Taiwan has been on my bucket list ever since I read about it on a friend’s travel blog. Seoul is about two hours away from Taipei and it seemed perfect for a trip. October has hot days and cool nights with occasional rainfall. Typhoon season is mostly over and that increases the likelihood of exploring — without having to worry about the weather.
Taipei’s metro is efficient and not too difficult to decipher. We bought our travel cards at the airport and used the airport line to transfer to Taipei Main Station. Our hotel was about 15 minutes from there. We reached around noon, dropped off our baggage at the reception, and went out to explore the city. Most hotels have a check-in time of 3 p.m. and it’s wise to plan your arrival accordingly. It was a gloomy day with a heavy downpour in the morning. We had lunch at a local eatery and took the metro from Taipei Main Station to explore Longshan Temple. We finished early and decided to end the day at Elephant Mountain.
We had to transfer at Taipei Main Station to get to Xiangshan Station. The station was practically deserted in the evening. The exit opens directly into Xiangshan Park.
Elephant Mountain is one of the top tourist spots in Taipei and the tourism board ensures a foreign visitor won’t find it hard to explore its trails. There are description boards and direction signages all along the route. I was surprised to see instructions in English and it would be difficult to get lost here.
Xiangshan Park looked serene and inviting with its green foliage. It was tempting to desert our intended hike and spend a relaxing evening in the park instead. The park overlooks some fancy buildings and is frequented by local residents.
Markers to Follow
The path turned steeper as we approached the base of the trail. We could see Taipei 101 from here.
There’s an interesting temple at the base of the trail.
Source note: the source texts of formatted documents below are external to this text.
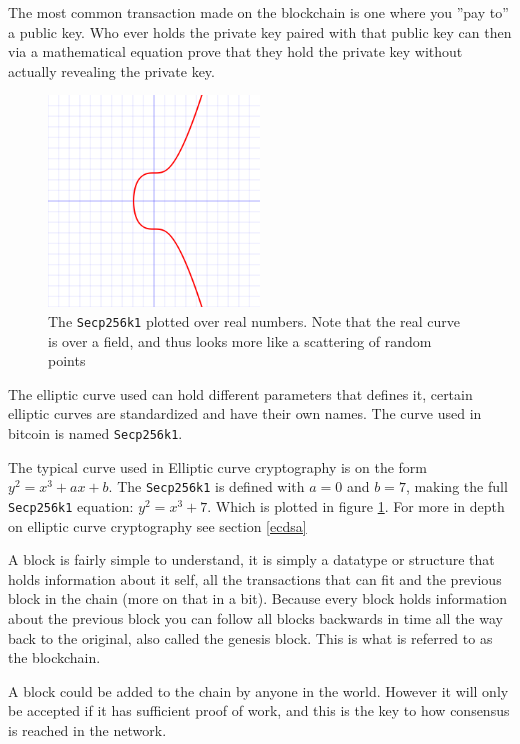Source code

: The most common transaction made on the blockchain is one where you ''pay to''
a public key. Who ever holds the private key paired with that public key can
then via a mathematical equation prove that they hold the private key without
actually revealing the private key.\cite{quantabytes}

\begin{figure}[H]
	\centering
	\includegraphics[width=0.5\textwidth]{introduction/images/Secp256k1.png}
	\caption{The \texttt{Secp256k1} plotted over real numbers. Note that the real
	curve is over a field, and thus looks more like a scattering of random points}
	\label{fig:eccbasic}
\end{figure}

The elliptic curve used can hold different parameters that defines it, certain
elliptic curves are standardized and have their own names. The curve used in
bitcoin is named \texttt{Secp256k1}.\cite{Secp256k1_def}\cite{antonopoulos_2017}

The typical curve used in Elliptic curve cryptography is on the form
$y^2=x^3+ax+b$. The \texttt{Secp256k1} is defined with $a=0$ and $b=7$, making
the full \texttt{Secp256k1} equation: $y^2=x^3+7$. Which is plotted in figure
\ref*{fig:eccbasic}. For more in depth on elliptic curve cryptography see
section \ref{ecdsa}

A block is fairly simple to understand, it is simply a datatype or structure
that holds information about it self, all the transactions that can fit and the
previous block in the chain (more on that in a bit). Because every block holds
information about the previous block you can follow all blocks backwards in time
all the way back to the original, also called the genesis block.\cite{genesis}
This is what is referred to as the blockchain.

A block could be added to the chain by anyone in the world. However it will only
be accepted if it has sufficient proof of work, and this is the key to how
consensus is reached in the network.\cite{antonopoulos_2017}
We didn’t have the time to explore it because we were nearing sunset and we kept walking.
I’d completed all the hikes we attempted this year and I was pretty confident that I could easily climb the stairs leading to the observation point above. It seemed like climbing the easiest mountain in Seoul. Clearly, I hadn’t taken into account the tiredness of travel and lack of sleep. I was out of breath pretty soon and wanted to give up after climbing few stairs. I felt terrible because I had worked so hard on my fitness and this should have been easy. Basil was supportive and I’m so glad he never judges me when I’m having a weak moment.
Trail Maps & Markers
I was amazed by the number of description boards and markers all along the way. I have never seen a trail in Asia that’s so well documented in English. Warning signs regarding snakes, bees, and insects are plastered all over. Boards actually give the distance and approximate time — to the next marker — at regular intervals. And you’re encouraged to take rest if you’re out of breath. Although, it seemed a bit much, I was happily taking it all in. I was sure we would never get lost here.
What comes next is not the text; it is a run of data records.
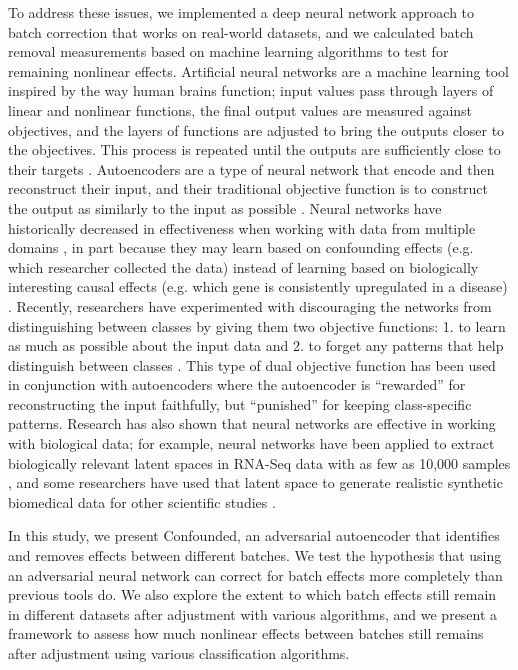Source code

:\documentclass[notitlepage]{article}
\begin{document}
To address these issues, we implemented a deep neural network approach to batch correction that works on real-world datasets, and we calculated batch removal measurements based on machine learning algorithms to test for remaining nonlinear effects.
Artificial neural networks are a machine learning tool inspired by the way human brains function; input values pass through layers of linear and nonlinear functions, the final output values are measured against objectives, and the layers of functions are adjusted to bring the outputs closer to the objectives.
This process is repeated until the outputs are sufficiently close to their targets \citep{schmidhuber_deep_2015}.
Autoencoders are a type of neural network that encode and then reconstruct their input, and their traditional objective function is to construct the output as similarly to the input as possible \citep{hinton_reducing_2006}.
Neural networks have historically decreased in effectiveness when working with data from multiple domains \citep{ganin_domain-adversarial_2015}, in part because they may learn based on confounding effects (e.g. which researcher collected the data) instead of learning based on biologically interesting causal effects (e.g. which gene is consistently upregulated in a disease) \citep{louizos_causal_2017-2}.
Recently, researchers have experimented with discouraging the networks from distinguishing between classes by giving them two objective functions:
1. to learn as much as possible about the input data and
2. to forget any patterns that help distinguish between classes \citep{ganin_domain-adversarial_2015,tzeng_deep_2014-2}.
This type of dual objective function has been used in conjunction with autoencoders \citep{louizos_variational_2015} where the autoencoder is ``rewarded'' for reconstructing the input faithfully, but ``punished'' for keeping class-specific patterns.
Research has also shown that neural networks are effective in working with biological data; for example, neural networks have been applied to extract biologically relevant latent spaces in RNA-Seq data with as few as 10,000 samples \citep{way_extracting_2017}, and some researchers have used that latent space to generate realistic synthetic biomedical data for other scientific studies \citep{beaulieu-jones_privacy-preserving_2017}.

In this study, we present Confounded, an adversarial autoencoder that identifies and removes effects between different batches.
We test the hypothesis that using an adversarial neural network can correct for batch effects more completely than previous tools do.
We also explore the extent to which batch effects still remain in different datasets after adjustment with various algorithms, and we present a framework to assess how much nonlinear effects between batches still remains after adjustment using various classification algorithms.
\end{document}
This guy literally ran (I’m not joking) up the stairs and was on his way down whilst I struggled with each stair and breath of air.
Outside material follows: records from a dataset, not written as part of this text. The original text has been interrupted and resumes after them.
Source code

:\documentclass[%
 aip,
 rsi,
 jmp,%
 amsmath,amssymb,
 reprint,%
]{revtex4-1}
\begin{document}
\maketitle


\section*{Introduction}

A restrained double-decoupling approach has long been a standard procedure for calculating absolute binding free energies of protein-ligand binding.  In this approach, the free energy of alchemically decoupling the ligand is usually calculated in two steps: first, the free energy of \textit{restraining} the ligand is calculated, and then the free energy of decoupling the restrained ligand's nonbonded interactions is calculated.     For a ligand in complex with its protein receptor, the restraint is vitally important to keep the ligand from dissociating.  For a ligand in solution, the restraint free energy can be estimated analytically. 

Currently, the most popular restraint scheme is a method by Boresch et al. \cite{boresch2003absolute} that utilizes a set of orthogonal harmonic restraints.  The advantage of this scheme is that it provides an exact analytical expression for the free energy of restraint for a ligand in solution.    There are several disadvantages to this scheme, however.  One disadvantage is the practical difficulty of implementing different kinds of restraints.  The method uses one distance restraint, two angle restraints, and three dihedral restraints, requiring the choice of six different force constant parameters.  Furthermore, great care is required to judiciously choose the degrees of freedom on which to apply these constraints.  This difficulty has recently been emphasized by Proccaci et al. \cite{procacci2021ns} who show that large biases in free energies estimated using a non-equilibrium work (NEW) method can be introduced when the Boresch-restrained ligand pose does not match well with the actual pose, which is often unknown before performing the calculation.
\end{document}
View from the First Observation Point
The first observation point appears early on the trail. I was happy with the view (not the best) and thought of going back. And again, Basil coaxed me to keep going.
More stairs ahead…
Honestly, I thought the stairs would never end. The trail kept getting steeper and the steps were getting closer. Moss made it slippery at sections and I was happy to have the railing on either side.
View from the Six Giant Rocks
Six Giant Rocks is the point where many visitors decide to stop. You can climb on the boulders (formed from an ancient geological process) and enjoy the views of Taipei 101 and the city. We decided to continue climbing.
View from the Second Observation Point
The second observation point is pretty close to the Six Giant Rocks and offers a panoramic view of Taipei. Once again, just keep following the markers. The view diverted my mind from how tired and sleepy I was feeling.
The last stretch…
The trail arrow pointed towards a temple above (we never found it) and another observation point (there were two). Few tourists chose to continue and the trail was deserted here. We asked some tourists how much further up and they were too shy to speak in English. The stairs didn’t seem to end and we asked another tourist about the time to get to the last point. He smiled and said that we were almost there.
The last two observation points are at two different sides of the mountain. We chose the one that had a wider view of the city below as well as the dipping sun. We had made it in time for sunset. Some tourists had come prepared with their beer and snacks. I regretted not carrying a snack to eat as it got pretty windy. It took nearly 15 minutes for the sun to appear and then escape the thick cloud cover — behind the mountains. I hadn’t seen a sunset in ages and it was the perfect way to end the first day of our trip.
Taipei at Night
Daylight slowly faded and artificial lights lit up the city. Taipei 101 (the tallest building in the frame) stood out and looked stunning. The view of a glittering Taipei was equally spectacular. I was happy to have chosen to come this far. Another trail continues towards a higher mountain from here, but we knew we had to head back to the hotel. We had started the day at 2 a.m. (in Seoul) and we ended the day with this view in Taipei.